Anesthesiologists — a group often cited as poster child for what many termed “bad actors” in the out-of-network debate — are in-network with at least one of the major insurers in the state.
And every hospital in the state is now in-network with at least one insurer.
Azam said these changes — and others — have made passing an out-of-network bill difficult.
“Every time we approach this bill, something has changed,” she said.
That includes the legislators debating it.
Since some of the legislators involved in the discussions have changed over the years, many arguments have been re-addressed and repeated in hearings.
That was evident Monday, when some legislators were unaware of the limits of state regulations, including that 70 percent of the state’s residents are covered by self-insured plans, which are regulated by the federal government.
This means that only 30 percent of the state’s covered residents can be protected by any bill the Legislature passes.
That 30 percent currently is protected by an existing state regulation.

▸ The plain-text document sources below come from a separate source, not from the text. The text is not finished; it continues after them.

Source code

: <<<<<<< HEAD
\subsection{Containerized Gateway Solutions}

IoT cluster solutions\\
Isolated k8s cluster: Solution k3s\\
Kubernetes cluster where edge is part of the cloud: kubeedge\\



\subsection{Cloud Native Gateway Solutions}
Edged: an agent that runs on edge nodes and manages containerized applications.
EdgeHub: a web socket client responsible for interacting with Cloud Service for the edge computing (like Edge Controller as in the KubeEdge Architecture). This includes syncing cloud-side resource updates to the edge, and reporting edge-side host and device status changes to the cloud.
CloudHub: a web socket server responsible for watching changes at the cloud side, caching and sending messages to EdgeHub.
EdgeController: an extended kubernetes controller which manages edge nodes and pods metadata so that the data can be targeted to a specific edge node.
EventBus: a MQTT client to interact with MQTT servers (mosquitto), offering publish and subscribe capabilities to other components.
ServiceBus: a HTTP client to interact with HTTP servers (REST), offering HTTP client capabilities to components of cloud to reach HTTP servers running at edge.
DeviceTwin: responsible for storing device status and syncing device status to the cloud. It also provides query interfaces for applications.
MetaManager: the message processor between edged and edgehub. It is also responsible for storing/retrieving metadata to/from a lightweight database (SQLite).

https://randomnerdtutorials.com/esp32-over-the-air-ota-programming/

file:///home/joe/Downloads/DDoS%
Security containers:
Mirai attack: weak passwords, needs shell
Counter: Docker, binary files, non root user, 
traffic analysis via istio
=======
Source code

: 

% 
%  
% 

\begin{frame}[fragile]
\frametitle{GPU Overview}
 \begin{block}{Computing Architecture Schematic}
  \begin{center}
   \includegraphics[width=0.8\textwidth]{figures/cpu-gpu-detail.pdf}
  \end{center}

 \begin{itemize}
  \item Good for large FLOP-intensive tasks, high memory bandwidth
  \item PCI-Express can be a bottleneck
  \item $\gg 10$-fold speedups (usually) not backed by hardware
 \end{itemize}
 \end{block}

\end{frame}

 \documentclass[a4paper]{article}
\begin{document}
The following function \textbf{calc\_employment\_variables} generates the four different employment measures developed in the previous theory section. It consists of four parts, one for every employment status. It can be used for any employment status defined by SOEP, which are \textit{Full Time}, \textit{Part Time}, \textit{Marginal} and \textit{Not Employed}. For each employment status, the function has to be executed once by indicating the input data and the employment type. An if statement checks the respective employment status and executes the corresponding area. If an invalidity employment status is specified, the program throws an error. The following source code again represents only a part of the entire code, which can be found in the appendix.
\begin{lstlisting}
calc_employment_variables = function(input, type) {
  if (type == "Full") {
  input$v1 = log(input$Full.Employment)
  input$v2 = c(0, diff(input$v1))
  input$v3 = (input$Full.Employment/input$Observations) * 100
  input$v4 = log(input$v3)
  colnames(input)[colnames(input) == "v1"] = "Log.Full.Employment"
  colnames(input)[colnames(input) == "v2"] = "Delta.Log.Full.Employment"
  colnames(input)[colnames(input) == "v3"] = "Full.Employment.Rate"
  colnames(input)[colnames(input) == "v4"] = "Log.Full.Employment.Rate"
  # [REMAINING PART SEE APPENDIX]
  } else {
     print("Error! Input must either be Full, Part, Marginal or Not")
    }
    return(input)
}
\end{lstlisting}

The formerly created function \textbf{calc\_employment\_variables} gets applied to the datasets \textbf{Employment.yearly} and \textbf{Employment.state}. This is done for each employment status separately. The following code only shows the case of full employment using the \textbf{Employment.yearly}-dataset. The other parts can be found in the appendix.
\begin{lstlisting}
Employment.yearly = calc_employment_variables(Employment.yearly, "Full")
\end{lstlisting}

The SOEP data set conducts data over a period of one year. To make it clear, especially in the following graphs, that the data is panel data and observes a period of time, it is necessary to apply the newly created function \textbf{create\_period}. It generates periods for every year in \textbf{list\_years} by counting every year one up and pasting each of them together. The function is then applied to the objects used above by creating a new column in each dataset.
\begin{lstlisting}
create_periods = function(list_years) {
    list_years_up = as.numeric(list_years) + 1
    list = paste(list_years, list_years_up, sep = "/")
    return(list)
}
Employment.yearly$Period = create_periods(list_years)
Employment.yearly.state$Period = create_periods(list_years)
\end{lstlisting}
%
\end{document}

Those existing rules hold patients harmless, and balance billing is arbitrated through the state Department of Banking and Insurance’s independent arbitrator, Maximus.
Coughlin’s bill does call for an opt-in option, so the self-funded plans can also be protected by state laws.
Azam said that, based on rulings from the U.S. Supreme Court, the provision would be illegal.
Other lobbyists at the hearing disagreed, saying that, because the opt-in is not a mandate, it would not conflict with federal laws, and employers can choose to have the state law protect their health benefits for employees.
Assemblyman Daniel Benson (D-Hamilton Square) asked if the bill in its current form, despite its imperfections, could be passed to ensure consumers can be protected — and if, after its passage, the insurers and providers can battle out the issues they have.
“Let’s pass an imperfect bill,” he said. “I think this is actually as close as we are going to get to perfect.
“Let’s pass this, get consumers off the table, then you … lobbyists can fight over who’s the better person.”
Other legislators echoed the sentiment, saying the issue had dragged on for years as consumers waited for the industry infighting to subside.
Observers have said that, when Schaer first took on the issue, it was a pure surprise bill issue. Over the years, other interests have added on as the Legislature tried to understand the root cause of the surprise bills.
Assemblyman Jon Bramnick (R-Westfield) addressed this point.
“We should immediately, and separately, in a separate bill, stop any of those surprise bills. Period. End of story,” he said. “I doubt there is any disagreement on this panel or in the Legislature.
“But what we are doing here is merging that serious transparency issue with the issue of fair compensation for doctors. This problem would be solved if we had a system — it might be Fair Health — that fairly compensated doctors.”
Fair Health is a third-party cost estimator and analysis database.
Bramnick said the issues should not be connected.
“This trend to go to Medicare rates, the lowest possible rates, and to treat doctors as if they are not trained specialists, is a problem,” he said. “So, let’s separate these two issues.”
In previous years, the issues have, in fact, been addressed by two individual bills — one on transparency, the other on a method of resolving exorbitant bills.
Some groups have changed their stance over the years, increasingly supporting the bill, but there remained some familiar points of contention Monday.
“The best efforts seem to be made again and again and again, but the problem remains unresolved,” Schaer said.
Some lobbyists believe that there may be additional amendments by the next hearing, after which the bill will advance out of the committee.